Audra touched him then. Her hand over his fist. He hadn’t realized he’d curled it on the table, but he could still see it in clear, perfect color. The anger, the bitterness, thehateon Danielle’s face.

And then, the ensuing miserable guilt.

She’d apologized, but it had broken something. For both of them. And even when he’d offered to stay out of some kind of misplaced duty, she’d refused.

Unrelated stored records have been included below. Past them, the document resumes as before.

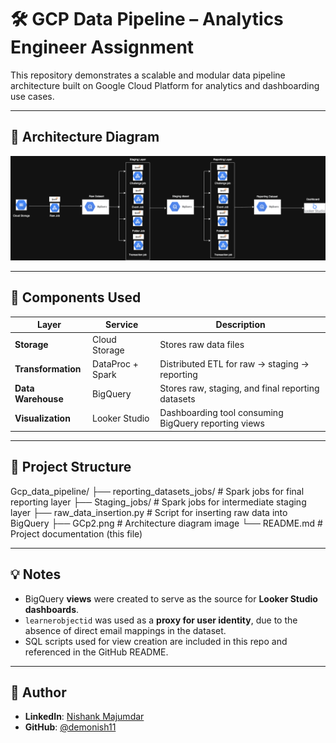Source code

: # 🛠️ GCP Data Pipeline – Analytics Engineer Assignment

This repository demonstrates a scalable and modular data pipeline architecture built on Google Cloud Platform for analytics and dashboarding use cases.

---

## 📌 Architecture Diagram

![GCP Data Pipeline](GCp2.png)

---

## 🔧 Components Used

| Layer              | Service              | Description                                                  |
|--------------------|----------------------|--------------------------------------------------------------|
| **Storage**        | Cloud Storage        | Stores raw data files                                        |
| **Transformation** | DataProc + Spark     | Distributed ETL for raw → staging → reporting               |
| **Data Warehouse** | BigQuery             | Stores raw, staging, and final reporting datasets            |
| **Visualization**  | Looker Studio        | Dashboarding tool consuming BigQuery reporting views        |

---

## 📁 Project Structure


Gcp_data_pipeline/
├── reporting_datasets_jobs/ # Spark jobs for final reporting layer
├── Staging_jobs/ # Spark jobs for intermediate staging layer
├── raw_data_insertion.py # Script for inserting raw data into BigQuery
├── GCp2.png # Architecture diagram image
└── README.md # Project documentation (this file)


---

## 💡 Notes

- BigQuery **views** were created to serve as the source for **Looker Studio dashboards**.
- `learnerobjectid` was used as a **proxy for user identity**, due to the absence of direct email mappings in the dataset.
- SQL scripts used for view creation are included in this repo and referenced in the GitHub README.

---

## 🔗 Author

- **LinkedIn**: [Nishank Majumdar](https://www.linkedin.com/in/nishank-majumdar/)
- **GitHub**: [@demonish11](https://github.com/demonish11?tab=repositories)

“She apologized, and after we’d calmed down, I offered to stay. Start over. But… She just wanted me out of her life. A fresh start. Her and her baby. The end.”

And that had been that. She’d walked away, and there’d been no way to make her stay. No way to repair what she’d broken. Except to pretend like they’d broken it together. Pretend like the kid he never met didn’t mean anything to him. Just…pretend, and pretend his way into being someone else.

“I tried to… I don’t know. Keep working. Keep living. But I was someone else. I’d lost everything, even that…core of who I was. I couldn’t stay there. I wasn’t me anymore. So that’s why I came here. To be someone else.”

It sounded ridiculous when he said it out loud. So why had he? Why had he let Audra drag this out of him? It was so…

“I know how that feels,” she said very quietly. So quietly, he had to lift his head, to make sure he wasn’t dreaming she’d said those words.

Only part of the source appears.